Exercise:
Filter the entries for the word "wiki". Copy each line that has it.

=== Section Start ===

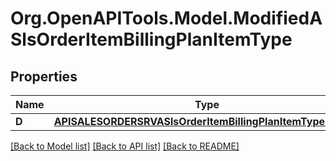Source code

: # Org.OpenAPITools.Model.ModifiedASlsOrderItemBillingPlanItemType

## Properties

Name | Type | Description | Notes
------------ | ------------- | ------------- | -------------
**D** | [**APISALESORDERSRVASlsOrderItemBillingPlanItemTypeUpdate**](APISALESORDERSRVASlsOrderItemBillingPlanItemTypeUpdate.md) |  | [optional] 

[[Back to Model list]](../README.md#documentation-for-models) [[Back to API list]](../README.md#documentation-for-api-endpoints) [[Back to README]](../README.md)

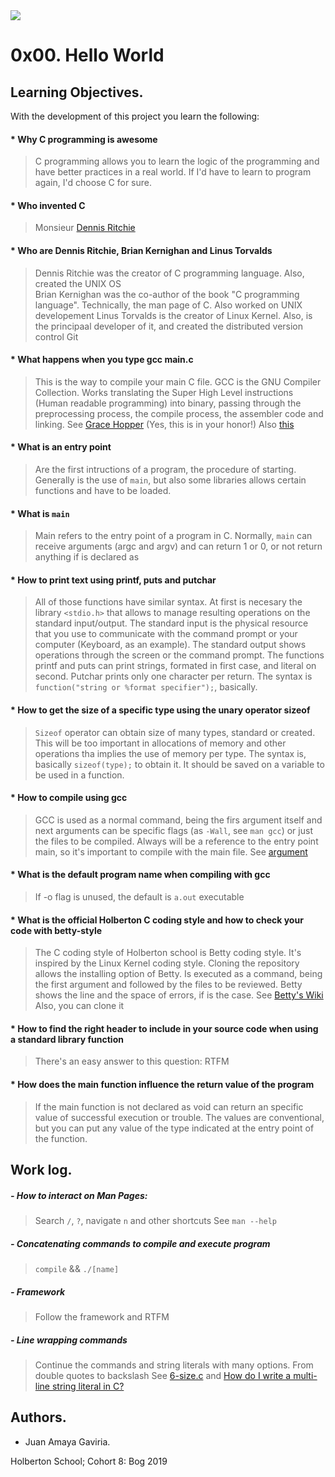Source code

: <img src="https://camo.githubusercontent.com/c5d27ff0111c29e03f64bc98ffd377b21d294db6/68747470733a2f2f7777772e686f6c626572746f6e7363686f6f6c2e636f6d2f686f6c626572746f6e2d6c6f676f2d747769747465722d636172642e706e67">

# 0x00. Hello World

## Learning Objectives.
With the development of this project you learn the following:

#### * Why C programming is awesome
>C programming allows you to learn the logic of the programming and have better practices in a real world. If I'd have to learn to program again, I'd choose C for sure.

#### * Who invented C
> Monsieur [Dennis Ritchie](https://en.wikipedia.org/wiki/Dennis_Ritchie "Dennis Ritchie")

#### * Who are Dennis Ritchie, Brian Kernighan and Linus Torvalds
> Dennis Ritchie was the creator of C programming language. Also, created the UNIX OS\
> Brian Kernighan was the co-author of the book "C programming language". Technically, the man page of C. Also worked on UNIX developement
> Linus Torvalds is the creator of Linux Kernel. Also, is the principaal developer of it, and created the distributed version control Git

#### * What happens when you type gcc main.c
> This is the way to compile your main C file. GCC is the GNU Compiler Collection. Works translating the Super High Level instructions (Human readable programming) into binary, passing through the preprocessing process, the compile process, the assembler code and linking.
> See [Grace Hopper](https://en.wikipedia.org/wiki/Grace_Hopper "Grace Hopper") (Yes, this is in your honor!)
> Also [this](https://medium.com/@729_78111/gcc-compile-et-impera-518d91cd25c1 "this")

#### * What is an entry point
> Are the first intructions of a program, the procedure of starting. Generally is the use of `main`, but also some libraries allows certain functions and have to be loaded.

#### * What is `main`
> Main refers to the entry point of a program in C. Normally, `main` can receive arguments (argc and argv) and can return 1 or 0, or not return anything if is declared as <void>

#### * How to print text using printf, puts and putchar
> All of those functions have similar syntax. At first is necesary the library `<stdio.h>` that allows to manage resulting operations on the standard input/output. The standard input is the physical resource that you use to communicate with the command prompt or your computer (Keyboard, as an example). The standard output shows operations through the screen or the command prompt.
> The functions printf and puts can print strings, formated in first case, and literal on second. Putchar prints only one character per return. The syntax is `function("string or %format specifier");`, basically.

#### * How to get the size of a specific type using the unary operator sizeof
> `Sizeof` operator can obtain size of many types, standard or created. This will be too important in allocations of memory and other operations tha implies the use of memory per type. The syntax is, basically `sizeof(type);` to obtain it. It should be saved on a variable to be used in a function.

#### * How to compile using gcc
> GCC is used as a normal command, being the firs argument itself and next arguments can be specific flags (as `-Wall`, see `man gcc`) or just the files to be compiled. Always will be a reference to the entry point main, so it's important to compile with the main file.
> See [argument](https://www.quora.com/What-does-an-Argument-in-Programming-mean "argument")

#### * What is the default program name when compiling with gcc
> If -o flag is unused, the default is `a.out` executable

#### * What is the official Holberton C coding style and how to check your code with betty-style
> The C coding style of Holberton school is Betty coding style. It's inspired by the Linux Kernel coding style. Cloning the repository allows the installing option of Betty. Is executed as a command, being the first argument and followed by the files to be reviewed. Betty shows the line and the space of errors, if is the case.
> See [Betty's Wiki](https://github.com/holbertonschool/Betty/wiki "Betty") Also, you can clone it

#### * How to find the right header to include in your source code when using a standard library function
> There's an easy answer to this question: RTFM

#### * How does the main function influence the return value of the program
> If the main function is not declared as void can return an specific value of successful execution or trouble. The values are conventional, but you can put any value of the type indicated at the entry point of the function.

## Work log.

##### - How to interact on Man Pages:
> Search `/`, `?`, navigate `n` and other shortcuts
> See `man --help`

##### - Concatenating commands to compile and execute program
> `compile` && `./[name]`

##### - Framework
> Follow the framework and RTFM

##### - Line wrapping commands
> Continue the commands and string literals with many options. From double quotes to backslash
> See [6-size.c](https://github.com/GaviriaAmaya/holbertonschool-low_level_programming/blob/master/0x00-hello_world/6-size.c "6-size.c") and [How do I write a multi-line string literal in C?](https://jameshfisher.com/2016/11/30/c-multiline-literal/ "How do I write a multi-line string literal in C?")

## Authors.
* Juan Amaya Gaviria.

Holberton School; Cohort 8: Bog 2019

=== Section End ===
=== Section Start ===

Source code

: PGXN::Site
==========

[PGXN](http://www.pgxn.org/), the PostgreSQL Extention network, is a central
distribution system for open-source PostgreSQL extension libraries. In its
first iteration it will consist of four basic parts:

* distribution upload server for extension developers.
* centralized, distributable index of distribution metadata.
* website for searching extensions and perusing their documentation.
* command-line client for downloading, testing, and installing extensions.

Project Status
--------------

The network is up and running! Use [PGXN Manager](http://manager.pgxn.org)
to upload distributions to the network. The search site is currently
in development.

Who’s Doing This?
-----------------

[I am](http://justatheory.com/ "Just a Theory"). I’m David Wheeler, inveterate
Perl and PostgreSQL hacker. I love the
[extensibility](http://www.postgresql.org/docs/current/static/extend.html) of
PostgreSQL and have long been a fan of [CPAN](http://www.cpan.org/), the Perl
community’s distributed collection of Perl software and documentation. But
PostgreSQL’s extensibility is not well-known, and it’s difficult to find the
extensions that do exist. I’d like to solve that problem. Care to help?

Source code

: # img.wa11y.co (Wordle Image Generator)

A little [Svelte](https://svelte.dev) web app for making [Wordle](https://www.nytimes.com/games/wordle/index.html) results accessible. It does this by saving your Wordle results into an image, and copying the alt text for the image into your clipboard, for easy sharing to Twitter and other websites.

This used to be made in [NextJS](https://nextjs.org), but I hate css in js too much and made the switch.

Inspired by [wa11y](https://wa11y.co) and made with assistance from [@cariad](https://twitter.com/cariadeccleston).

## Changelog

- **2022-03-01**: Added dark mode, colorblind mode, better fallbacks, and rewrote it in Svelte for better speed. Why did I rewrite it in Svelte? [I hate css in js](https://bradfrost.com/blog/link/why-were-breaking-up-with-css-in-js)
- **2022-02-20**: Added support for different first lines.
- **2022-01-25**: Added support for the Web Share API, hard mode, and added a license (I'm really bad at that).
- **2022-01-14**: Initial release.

=== Section End ===
=== Section Start ===

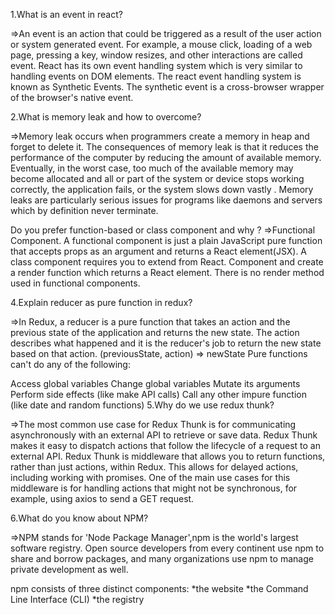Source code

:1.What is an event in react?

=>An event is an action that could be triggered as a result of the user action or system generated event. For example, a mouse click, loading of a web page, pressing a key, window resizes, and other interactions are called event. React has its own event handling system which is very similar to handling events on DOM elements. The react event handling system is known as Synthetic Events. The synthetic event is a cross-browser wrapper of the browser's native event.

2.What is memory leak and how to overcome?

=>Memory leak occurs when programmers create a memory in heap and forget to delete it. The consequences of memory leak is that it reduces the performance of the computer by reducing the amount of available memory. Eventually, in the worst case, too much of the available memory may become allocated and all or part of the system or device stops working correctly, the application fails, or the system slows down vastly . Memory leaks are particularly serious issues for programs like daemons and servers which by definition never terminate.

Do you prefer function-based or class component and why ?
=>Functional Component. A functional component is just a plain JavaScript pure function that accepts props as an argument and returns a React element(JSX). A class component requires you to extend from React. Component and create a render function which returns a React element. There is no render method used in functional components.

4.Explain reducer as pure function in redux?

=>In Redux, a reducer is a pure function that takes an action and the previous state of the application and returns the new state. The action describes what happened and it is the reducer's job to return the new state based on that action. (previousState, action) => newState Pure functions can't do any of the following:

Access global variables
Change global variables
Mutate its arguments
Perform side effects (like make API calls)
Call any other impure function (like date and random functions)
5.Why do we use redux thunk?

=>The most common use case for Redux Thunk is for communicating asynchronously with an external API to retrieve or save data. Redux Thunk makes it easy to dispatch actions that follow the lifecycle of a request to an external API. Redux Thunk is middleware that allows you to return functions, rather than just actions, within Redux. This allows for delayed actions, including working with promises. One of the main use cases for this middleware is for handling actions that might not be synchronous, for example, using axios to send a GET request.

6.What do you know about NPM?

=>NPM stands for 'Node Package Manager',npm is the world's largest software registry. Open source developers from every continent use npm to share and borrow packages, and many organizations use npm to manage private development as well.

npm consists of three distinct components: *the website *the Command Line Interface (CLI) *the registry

=== Section End ===

Reply to the exercise:
> Monsieur [Dennis Ritchie](https://en.wikipedia.org/wiki/Dennis_Ritchie "Dennis Ritchie")
> See [Grace Hopper](https://en.wikipedia.org/wiki/Grace_Hopper "Grace Hopper") (Yes, this is in your honor!)
> See [Betty's Wiki](https://github.com/holbertonschool/Betty/wiki "Betty") Also, you can clone it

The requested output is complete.